The authorities raised the death toll from the attacks to 15 on Monday: 13 killed in the van attack in Barcelona, a 14th person who died hours later in a related attack in the town of Cambrils and the driver of the car that Mr. Abouyaaqoub used to make his escape.

Two of the 15 were children, including a 7-year-old boy who had Australian and British citizenship. Six victims were Spanish, including one who also held an Argentine passport. Three were Italian, two were Portuguese, one was Belgian, one was American and one was Canadian, the authorities said.

Fifty of the injured victims remained in hospitals on Monday, down from the 126 who were taken to a hospital immediately after the attacks. Twelve were in critical condition.

Earlier on Monday, Major Trapero, the Catalan police chief, said the investigation had gained an international dimension, implying that other countries’ police and intelligence agencies were now involved, but he did not provide details.

He also would not comment on reports that the imam had longstanding ties to extremists and had spent time overseas, including in Belgium early last year, shortly before terrorists attacked the airport and subway in Brussels. The imam spent time in prison in Spain on drug-related charges, but had no record of terrorism-related activities.

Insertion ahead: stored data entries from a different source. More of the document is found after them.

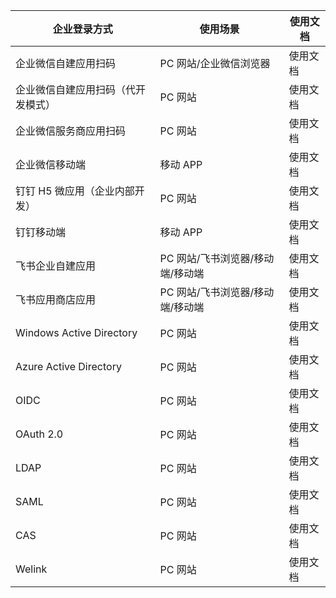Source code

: | 企业登录方式                       | 使用场景               | 使用文档                                                                                                                  |
| ---------------------------------- | ---------------------- | ------------------------------------------------------------------------------------------------------------------------- |
| 企业微信自建应用扫码               | PC 网站/企业微信浏览器 | <router-link to="/guides/connections/enterprise/wecom-corp-qrconnect/" target="_blank">使用文档</router-link>             |
| 企业微信自建应用扫码（代开发模式） | PC 网站                | <router-link to="/guides/connections/enterprise/wecom-agency-qrconnect/" target="_blank">使用文档</router-link>           |
| 企业微信服务商应用扫码                 | PC 网站                | <router-link to="/guides/connections/enterprise/wecom-service-provider-qrconnect/" target="_blank">使用文档</router-link> |
| 企业微信移动端                     | 移动 APP               | <router-link to="/guides/connections/enterprise/wecom-mobile/" target="_blank">使用文档</router-link>                     |
| 钉钉 H5 微应用（企业内部开发）     | PC 网站                | <router-link to="/guides/connections/enterprise/dingtalk/" target="_blank">使用文档</router-link>                         |
| 钉钉移动端     | 移动 APP               | <router-link to="/guides/connections/enterprise/dingtalk-mobile/" target="_blank">使用文档</router-link>                         |
| 飞书企业自建应用                   | PC 网站/飞书浏览器/移动端/移动端     | <router-link to="/guides/connections/enterprise/lark-internal/" target="_blank">使用文档</router-link>                    |
| 飞书应用商店应用                   | PC 网站/飞书浏览器/移动端/移动端     | <router-link to="/guides/connections/enterprise/lark-public/" target="_blank">使用文档</router-link>                      |
| Windows Active Directory           | PC 网站                | <router-link to="/guides/connections/enterprise/windows-ad/" target="_blank">使用文档</router-link>                       |
| Azure Active Directory             | PC 网站                | <router-link to="/guides/connections/enterprise/azure-ad/" target="_blank">使用文档</router-link>                         |
| OIDC                               | PC 网站                | <router-link to="/guides/connections/enterprise/oidc/" target="_blank">使用文档</router-link>                             |
| OAuth 2.0                          | PC 网站                | <router-link to="/guides/connections/enterprise/oauth2/" target="_blank">使用文档</router-link>                           |
| LDAP                               | PC 网站                | <router-link to="/guides/connections/enterprise/ldap/" target="_blank">使用文档</router-link>                             |
| SAML                               | PC 网站                | <router-link to="/guides/connections/enterprise/saml/" target="_blank">使用文档</router-link>                             |
| CAS                                | PC 网站                | <router-link to="/guides/connections/enterprise/cas/" target="_blank">使用文档</router-link>                              |
| Welink                             | PC 网站                | <router-link to="/guides/connections/enterprise/welink/" target="_blank">使用文档</router-link>                           |
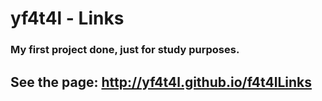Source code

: # yf4t4l - Links
 
### My first project done, just for study purposes. 
## See the page: http://yf4t4l.github.io/f4t4lLinks
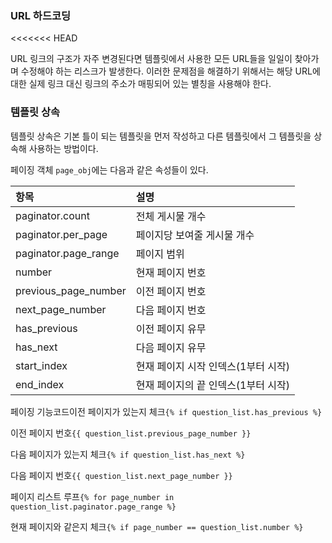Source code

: ### URL 하드코딩
<<<<<<< HEAD

URL 링크의 구조가 자주 변경된다면 템플릿에서 사용한 모든 URL들을 일일이 찾아가며 수정해야 하는 리스크가 발생한다. 
이러한 문제점을 해결하기 위해서는 해당 URL에 대한 실제 링크 대신 링크의 주소가 매핑되어 있는 별칭을 사용해야 한다.

### 템플릿 상속

템플릿 상속은 기본 틀이 되는 템플릿을 먼저 작성하고 다른 템플릿에서 그 템플릿을 상속해 사용하는 방법이다.



페이징 객체 `page_obj`에는 다음과 같은 속성들이 있다.

| 항목                 | 설명                                |
| :------------------- | :---------------------------------- |
| paginator.count      | 전체 게시물 개수                    |
| paginator.per_page   | 페이지당 보여줄 게시물 개수         |
| paginator.page_range | 페이지 범위                         |
| number               | 현재 페이지 번호                    |
| previous_page_number | 이전 페이지 번호                    |
| next_page_number     | 다음 페이지 번호                    |
| has_previous         | 이전 페이지 유무                    |
| has_next             | 다음 페이지 유무                    |
| start_index          | 현재 페이지 시작 인덱스(1부터 시작) |
| end_index            | 현재 페이지의 끝 인덱스(1부터 시작) |

페이징 기능코드이전 페이지가 있는지 체크`{% if question_list.has_previous %}`

이전 페이지 번호`{{ question_list.previous_page_number }}`

다음 페이지가 있는지 체크`{% if question_list.has_next %}`

다음 페이지 번호`{{ question_list.next_page_number }}`

페이지 리스트 루프`{% for page_number in question_list.paginator.page_range %}`

현재 페이지와 같은지 체크`{% if page_number == question_list.number %}`

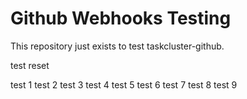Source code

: # Github Webhooks Testing
This repository just exists to test taskcluster-github.

test reset

test 1
test 2
test 3
test 4
test 5
test 6
test 7
test 8
test 9
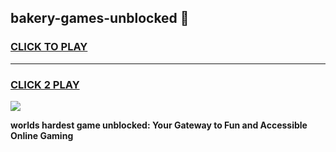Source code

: 
## bakery-games-unblocked 👋
<h3>
<a href="https://premium.freeplayer.one?title=bakery-games-unblocked&ref=14F">CLICK TO PLAY</a></h3>
<hr>

<h3>
<a href="https://premium.freeplayer.one?title=bakery-games-unblocked&ref=14F">CLICK 2 PLAY</a>
  
</h3>

<a href="https://premium.freeplayer.one?title=bakery-games-unblocked&ref=12F/"><img src="https://clearcache.store/games.png"></a>


**worlds hardest game unblocked: Your Gateway to Fun and Accessible Online Gaming**
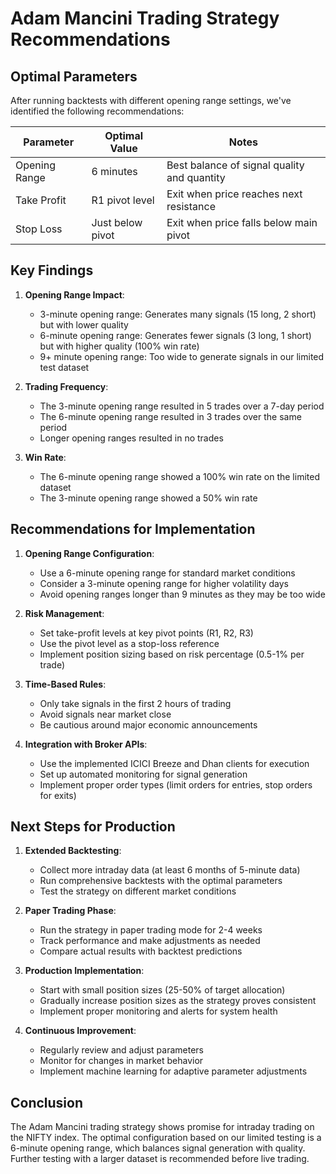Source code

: # Adam Mancini Trading Strategy Recommendations

## Optimal Parameters

After running backtests with different opening range settings, we've identified the following recommendations:

| Parameter | Optimal Value | Notes |
|-----------|---------------|-------|
| Opening Range | 6 minutes | Best balance of signal quality and quantity |
| Take Profit | R1 pivot level | Exit when price reaches next resistance |
| Stop Loss | Just below pivot | Exit when price falls below main pivot |

## Key Findings

1. **Opening Range Impact**:
   - 3-minute opening range: Generates many signals (15 long, 2 short) but with lower quality
   - 6-minute opening range: Generates fewer signals (3 long, 1 short) but with higher quality (100% win rate)
   - 9+ minute opening range: Too wide to generate signals in our limited test dataset

2. **Trading Frequency**:
   - The 3-minute opening range resulted in 5 trades over a 7-day period
   - The 6-minute opening range resulted in 3 trades over the same period
   - Longer opening ranges resulted in no trades

3. **Win Rate**:
   - The 6-minute opening range showed a 100% win rate on the limited dataset
   - The 3-minute opening range showed a 50% win rate

## Recommendations for Implementation

1. **Opening Range Configuration**:
   - Use a 6-minute opening range for standard market conditions
   - Consider a 3-minute opening range for higher volatility days
   - Avoid opening ranges longer than 9 minutes as they may be too wide

2. **Risk Management**:
   - Set take-profit levels at key pivot points (R1, R2, R3)
   - Use the pivot level as a stop-loss reference
   - Implement position sizing based on risk percentage (0.5-1% per trade)

3. **Time-Based Rules**:
   - Only take signals in the first 2 hours of trading
   - Avoid signals near market close
   - Be cautious around major economic announcements

4. **Integration with Broker APIs**:
   - Use the implemented ICICI Breeze and Dhan clients for execution
   - Set up automated monitoring for signal generation
   - Implement proper order types (limit orders for entries, stop orders for exits)

## Next Steps for Production

1. **Extended Backtesting**:
   - Collect more intraday data (at least 6 months of 5-minute data)
   - Run comprehensive backtests with the optimal parameters
   - Test the strategy on different market conditions

2. **Paper Trading Phase**:
   - Run the strategy in paper trading mode for 2-4 weeks
   - Track performance and make adjustments as needed
   - Compare actual results with backtest predictions

3. **Production Implementation**:
   - Start with small position sizes (25-50% of target allocation)
   - Gradually increase position sizes as the strategy proves consistent
   - Implement proper monitoring and alerts for system health

4. **Continuous Improvement**:
   - Regularly review and adjust parameters
   - Monitor for changes in market behavior
   - Implement machine learning for adaptive parameter adjustments

## Conclusion

The Adam Mancini trading strategy shows promise for intraday trading on the NIFTY index. The optimal configuration based on our limited testing is a 6-minute opening range, which balances signal generation with quality. Further testing with a larger dataset is recommended before live trading.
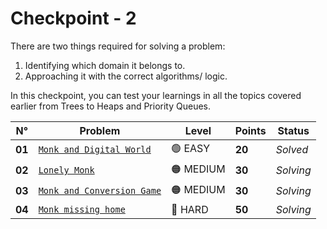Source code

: # Checkpoint - 2

There are two things required for solving a problem:

1. Identifying which domain it belongs to.
2. Approaching it with the correct algorithms/ logic.

In this checkpoint, you can test your learnings in all the topics covered earlier from Trees to Heaps and Priority Queues.

| N°     | Problem                                                            | Level     | Points | Status    |
| ------ | ------------------------------------------------------------------ | --------- | ------ | --------- |
| **01** | [`Monk and Digital World`](./Monk-and-Digital-World/README.md)     | 🟢 EASY   | **20** | _Solved_  |
| **02** | [`Lonely Monk`](./Lonely-Monk/README.md)                           | 🟠 MEDIUM | **30** | _Solving_ |
| **03** | [`Monk and Conversion Game`](./Monk-and-Conversion-Game/README.md) | 🟠 MEDIUM | **30** | _Solving_ |
| **04** | [`Monk missing home`](./Monk-missing-home/README.md)               | 🔴 HARD   | **50** | _Solving_ |
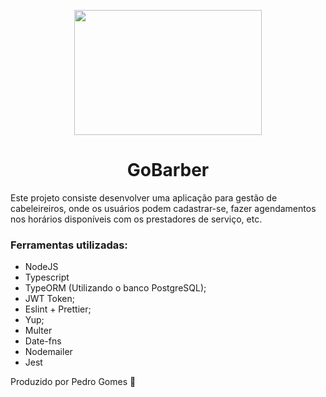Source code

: <p align="center">
<img src="https://user-images.githubusercontent.com/45200253/92550002-f7ebd000-f230-11ea-8efb-744fdca11d30.png" width="300" height="200">
</p>

<h1 align="center"> GoBarber	</h1>

<p>Este projeto consiste desenvolver uma aplicação para gestão de cabeleireiros, onde os usuários podem cadastrar-se, fazer agendamentos nos horários disponíveis com os prestadores de serviço, etc.</p>

<h3>Ferramentas utilizadas: </h3>

* NodeJS
* Typescript
* TypeORM (Utilizando o banco PostgreSQL);
* JWT Token;
* Eslint + Prettier;
* Yup;
* Multer
* Date-fns
* Nodemailer
* Jest

Produzido por Pedro Gomes :wave:
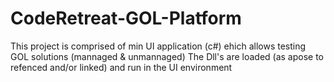 # CodeRetreat-GOL-Platform
This project is comprised of min UI application (c#) ehich allows testing GOL solutions (mannaged & unmannaged)
The Dll's are loaded (as apose to refenced and/or linked) and run in the UI environment
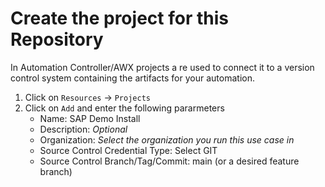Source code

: 
# Create the project for this Repository

In Automation Controller/AWX projects a
re used to connect it to a version control system containing the artifacts for your automation.

1. Click on `Resources` -> `Projects`
2. Click on `Add` and enter the following pararmeters
   - Name:  SAP Demo Install
   - Description: _Optional_
   - Organization: _Select the organization you run this use case in_
   - Source Control Credential Type: Select GIT
   - Source Control Branch/Tag/Commit: main (or a desired feature branch)
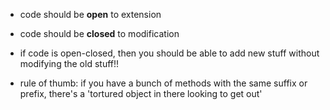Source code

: * code should be **open** to extension
* code should be **closed** to modification


* if code is open-closed, then you should be able to add new stuff without modifying the old stuff!!

* rule of thumb: if you have a bunch of methods with the same suffix or prefix, there's a 'tortured object in there looking to get out'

Major Trapero defended the level of police surveillance before the attacks. The country has avoided major acts of jihadist terrorism since the Madrid assault, even as the Islamic State and other extremists struck other cities across Europe.

Major Trapero said that it would be “playing dirty” to accuse the police of lapses and that the police had never received information that would have justified acting against members of the cell.

Asked why nobody had raised the alarm in Alcanar, the town south of Barcelona where terrorists stored over 100 gas cylinders in their bomb-making house, Major Trapero said, “We have to be cautious not to criminalize the ones who didn’t see or act.”